** Given data **
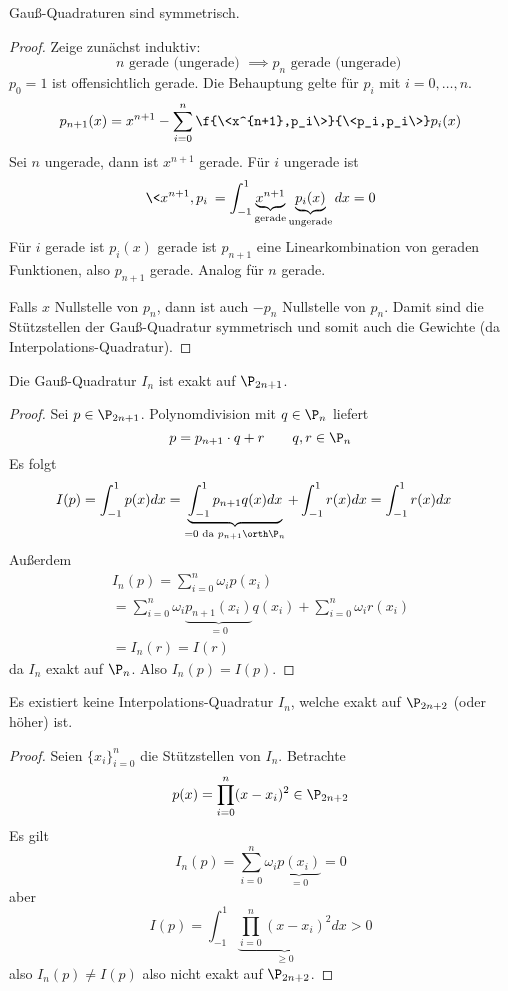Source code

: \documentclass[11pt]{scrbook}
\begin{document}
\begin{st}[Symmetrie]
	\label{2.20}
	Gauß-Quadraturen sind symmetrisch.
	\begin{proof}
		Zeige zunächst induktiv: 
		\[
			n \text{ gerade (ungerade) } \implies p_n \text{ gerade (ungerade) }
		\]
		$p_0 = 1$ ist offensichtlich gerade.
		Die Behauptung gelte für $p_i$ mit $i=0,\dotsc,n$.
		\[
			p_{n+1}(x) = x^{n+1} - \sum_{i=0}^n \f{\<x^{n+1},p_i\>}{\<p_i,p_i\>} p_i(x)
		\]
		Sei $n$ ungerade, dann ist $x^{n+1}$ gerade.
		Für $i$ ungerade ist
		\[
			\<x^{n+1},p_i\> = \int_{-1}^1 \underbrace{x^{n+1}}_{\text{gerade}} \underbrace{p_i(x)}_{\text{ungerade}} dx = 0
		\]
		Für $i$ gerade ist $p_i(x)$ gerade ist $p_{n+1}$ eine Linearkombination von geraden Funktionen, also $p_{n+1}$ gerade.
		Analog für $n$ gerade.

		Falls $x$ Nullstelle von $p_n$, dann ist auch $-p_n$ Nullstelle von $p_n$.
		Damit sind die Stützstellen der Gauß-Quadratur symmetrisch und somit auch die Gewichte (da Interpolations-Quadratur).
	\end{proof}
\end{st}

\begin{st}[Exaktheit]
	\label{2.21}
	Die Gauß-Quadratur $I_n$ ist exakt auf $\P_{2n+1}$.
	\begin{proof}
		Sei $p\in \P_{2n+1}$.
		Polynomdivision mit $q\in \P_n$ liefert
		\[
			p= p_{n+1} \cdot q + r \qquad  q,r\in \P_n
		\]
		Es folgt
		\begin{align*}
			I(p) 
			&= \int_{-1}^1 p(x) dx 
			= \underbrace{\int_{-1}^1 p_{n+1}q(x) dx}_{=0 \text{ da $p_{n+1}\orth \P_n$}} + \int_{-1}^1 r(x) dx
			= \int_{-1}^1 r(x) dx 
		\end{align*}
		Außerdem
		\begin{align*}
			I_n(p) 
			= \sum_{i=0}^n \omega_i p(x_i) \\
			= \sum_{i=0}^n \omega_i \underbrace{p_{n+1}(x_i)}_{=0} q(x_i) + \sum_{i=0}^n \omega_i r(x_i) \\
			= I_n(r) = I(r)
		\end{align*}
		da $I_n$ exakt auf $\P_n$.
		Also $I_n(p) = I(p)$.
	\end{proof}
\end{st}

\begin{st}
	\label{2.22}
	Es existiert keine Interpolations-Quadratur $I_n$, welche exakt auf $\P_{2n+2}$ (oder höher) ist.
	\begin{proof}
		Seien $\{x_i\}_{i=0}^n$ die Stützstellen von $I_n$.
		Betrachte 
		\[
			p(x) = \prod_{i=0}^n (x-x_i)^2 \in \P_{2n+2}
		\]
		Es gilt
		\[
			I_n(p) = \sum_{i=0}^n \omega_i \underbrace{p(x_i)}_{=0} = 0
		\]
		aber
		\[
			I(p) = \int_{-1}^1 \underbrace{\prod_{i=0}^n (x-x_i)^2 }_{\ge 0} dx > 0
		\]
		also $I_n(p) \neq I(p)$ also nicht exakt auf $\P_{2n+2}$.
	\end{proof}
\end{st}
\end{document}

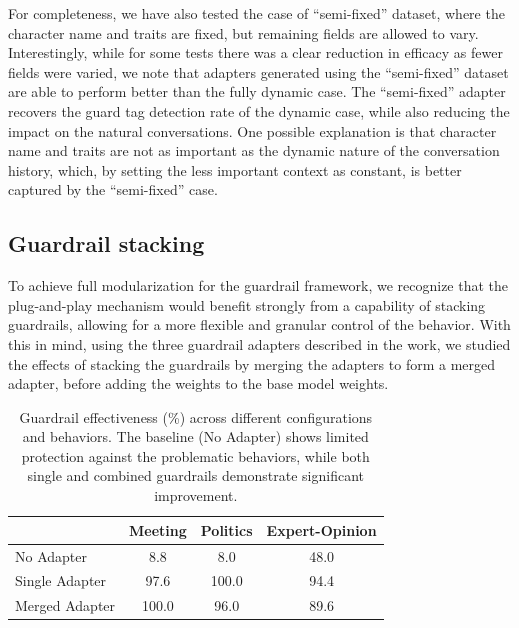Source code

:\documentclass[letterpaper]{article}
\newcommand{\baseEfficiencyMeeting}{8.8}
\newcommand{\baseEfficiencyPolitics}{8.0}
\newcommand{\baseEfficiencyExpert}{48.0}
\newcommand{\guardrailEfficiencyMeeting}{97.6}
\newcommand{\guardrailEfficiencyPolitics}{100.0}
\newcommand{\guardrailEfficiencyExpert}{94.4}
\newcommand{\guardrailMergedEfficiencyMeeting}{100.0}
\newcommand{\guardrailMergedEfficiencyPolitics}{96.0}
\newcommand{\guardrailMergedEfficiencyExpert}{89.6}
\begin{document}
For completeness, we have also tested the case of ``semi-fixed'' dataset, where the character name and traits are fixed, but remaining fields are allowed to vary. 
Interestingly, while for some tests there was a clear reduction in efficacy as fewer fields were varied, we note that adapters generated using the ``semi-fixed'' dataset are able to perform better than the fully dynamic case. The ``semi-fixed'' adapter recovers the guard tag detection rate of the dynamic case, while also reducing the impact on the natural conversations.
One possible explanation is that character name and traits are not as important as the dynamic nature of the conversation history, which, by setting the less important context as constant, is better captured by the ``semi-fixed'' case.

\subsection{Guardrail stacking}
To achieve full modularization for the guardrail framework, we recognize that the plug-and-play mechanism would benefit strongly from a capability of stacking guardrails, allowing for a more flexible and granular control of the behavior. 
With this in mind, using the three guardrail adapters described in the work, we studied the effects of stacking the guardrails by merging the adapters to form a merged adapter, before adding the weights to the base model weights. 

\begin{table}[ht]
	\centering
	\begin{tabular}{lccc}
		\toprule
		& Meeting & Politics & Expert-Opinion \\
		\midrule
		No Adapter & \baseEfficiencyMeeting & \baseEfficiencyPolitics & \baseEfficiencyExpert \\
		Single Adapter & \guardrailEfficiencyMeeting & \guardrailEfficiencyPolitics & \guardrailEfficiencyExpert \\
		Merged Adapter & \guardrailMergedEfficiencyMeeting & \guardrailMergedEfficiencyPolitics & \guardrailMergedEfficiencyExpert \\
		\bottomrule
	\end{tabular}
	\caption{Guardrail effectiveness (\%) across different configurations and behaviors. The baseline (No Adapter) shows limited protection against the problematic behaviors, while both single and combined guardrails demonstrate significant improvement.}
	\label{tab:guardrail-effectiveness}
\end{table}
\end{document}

** What you have to do **
Each entry above should be copied word for word, with the images omitted.

** Result below **
Source code

: \documentclass[11pt]{scrbook}
\begin{document}
\begin{st}[Symmetrie]
	\label{2.20}
	Gauß-Quadraturen sind symmetrisch.
	\begin{proof}
		Zeige zunächst induktiv: 
		\[
			n \text{ gerade (ungerade) } \implies p_n \text{ gerade (ungerade) }
		\]
		$p_0 = 1$ ist offensichtlich gerade.
		Die Behauptung gelte für $p_i$ mit $i=0,\dotsc,n$.
		\[
			p_{n+1}(x) = x^{n+1} - \sum_{i=0}^n \f{\<x^{n+1},p_i\>}{\<p_i,p_i\>} p_i(x)
		\]
		Sei $n$ ungerade, dann ist $x^{n+1}$ gerade.
		Für $i$ ungerade ist
		\[
			\<x^{n+1},p_i\> = \int_{-1}^1 \underbrace{x^{n+1}}_{\text{gerade}} \underbrace{p_i(x)}_{\text{ungerade}} dx = 0
		\]
		Für $i$ gerade ist $p_i(x)$ gerade ist $p_{n+1}$ eine Linearkombination von geraden Funktionen, also $p_{n+1}$ gerade.
		Analog für $n$ gerade.

		Falls $x$ Nullstelle von $p_n$, dann ist auch $-p_n$ Nullstelle von $p_n$.
		Damit sind die Stützstellen der Gauß-Quadratur symmetrisch und somit auch die Gewichte (da Interpolations-Quadratur).
	\end{proof}
\end{st}

\begin{st}[Exaktheit]
	\label{2.21}
	Die Gauß-Quadratur $I_n$ ist exakt auf $\P_{2n+1}$.
	\begin{proof}
		Sei $p\in \P_{2n+1}$.
		Polynomdivision mit $q\in \P_n$ liefert
		\[
			p= p_{n+1} \cdot q + r \qquad  q,r\in \P_n
		\]
		Es folgt
		\begin{align*}
			I(p) 
			&= \int_{-1}^1 p(x) dx 
			= \underbrace{\int_{-1}^1 p_{n+1}q(x) dx}_{=0 \text{ da $p_{n+1}\orth \P_n$}} + \int_{-1}^1 r(x) dx
			= \int_{-1}^1 r(x) dx 
		\end{align*}
		Außerdem
		\begin{align*}
			I_n(p) 
			= \sum_{i=0}^n \omega_i p(x_i) \\
			= \sum_{i=0}^n \omega_i \underbrace{p_{n+1}(x_i)}_{=0} q(x_i) + \sum_{i=0}^n \omega_i r(x_i) \\
			= I_n(r) = I(r)
		\end{align*}
		da $I_n$ exakt auf $\P_n$.
		Also $I_n(p) = I(p)$.
	\end{proof}
\end{st}

\begin{st}
	\label{2.22}
	Es existiert keine Interpolations-Quadratur $I_n$, welche exakt auf $\P_{2n+2}$ (oder höher) ist.
	\begin{proof}
		Seien $\{x_i\}_{i=0}^n$ die Stützstellen von $I_n$.
		Betrachte 
		\[
			p(x) = \prod_{i=0}^n (x-x_i)^2 \in \P_{2n+2}
		\]
		Es gilt
		\[
			I_n(p) = \sum_{i=0}^n \omega_i \underbrace{p(x_i)}_{=0} = 0
		\]
		aber
		\[
			I(p) = \int_{-1}^1 \underbrace{\prod_{i=0}^n (x-x_i)^2 }_{\ge 0} dx > 0
		\]
		also $I_n(p) \neq I(p)$ also nicht exakt auf $\P_{2n+2}$.
	\end{proof}
\end{st}
\end{document}

Source code

:\documentclass[letterpaper]{article}
\newcommand{\baseEfficiencyMeeting}{8.8}
\newcommand{\baseEfficiencyPolitics}{8.0}
\newcommand{\baseEfficiencyExpert}{48.0}
\newcommand{\guardrailEfficiencyMeeting}{97.6}
\newcommand{\guardrailEfficiencyPolitics}{100.0}
\newcommand{\guardrailEfficiencyExpert}{94.4}
\newcommand{\guardrailMergedEfficiencyMeeting}{100.0}
\newcommand{\guardrailMergedEfficiencyPolitics}{96.0}
\newcommand{\guardrailMergedEfficiencyExpert}{89.6}
\begin{document}
For completeness, we have also tested the case of ``semi-fixed'' dataset, where the character name and traits are fixed, but remaining fields are allowed to vary. 
Interestingly, while for some tests there was a clear reduction in efficacy as fewer fields were varied, we note that adapters generated using the ``semi-fixed'' dataset are able to perform better than the fully dynamic case. The ``semi-fixed'' adapter recovers the guard tag detection rate of the dynamic case, while also reducing the impact on the natural conversations.
One possible explanation is that character name and traits are not as important as the dynamic nature of the conversation history, which, by setting the less important context as constant, is better captured by the ``semi-fixed'' case.

\subsection{Guardrail stacking}
To achieve full modularization for the guardrail framework, we recognize that the plug-and-play mechanism would benefit strongly from a capability of stacking guardrails, allowing for a more flexible and granular control of the behavior. 
With this in mind, using the three guardrail adapters described in the work, we studied the effects of stacking the guardrails by merging the adapters to form a merged adapter, before adding the weights to the base model weights. 

\begin{table}[ht]
	\centering
	\begin{tabular}{lccc}
		\toprule
		& Meeting & Politics & Expert-Opinion \\
		\midrule
		No Adapter & \baseEfficiencyMeeting & \baseEfficiencyPolitics & \baseEfficiencyExpert \\
		Single Adapter & \guardrailEfficiencyMeeting & \guardrailEfficiencyPolitics & \guardrailEfficiencyExpert \\
		Merged Adapter & \guardrailMergedEfficiencyMeeting & \guardrailMergedEfficiencyPolitics & \guardrailMergedEfficiencyExpert \\
		\bottomrule
	\end{tabular}
	\caption{Guardrail effectiveness (\%) across different configurations and behaviors. The baseline (No Adapter) shows limited protection against the problematic behaviors, while both single and combined guardrails demonstrate significant improvement.}
	\label{tab:guardrail-effectiveness}
\end{table}
\end{document}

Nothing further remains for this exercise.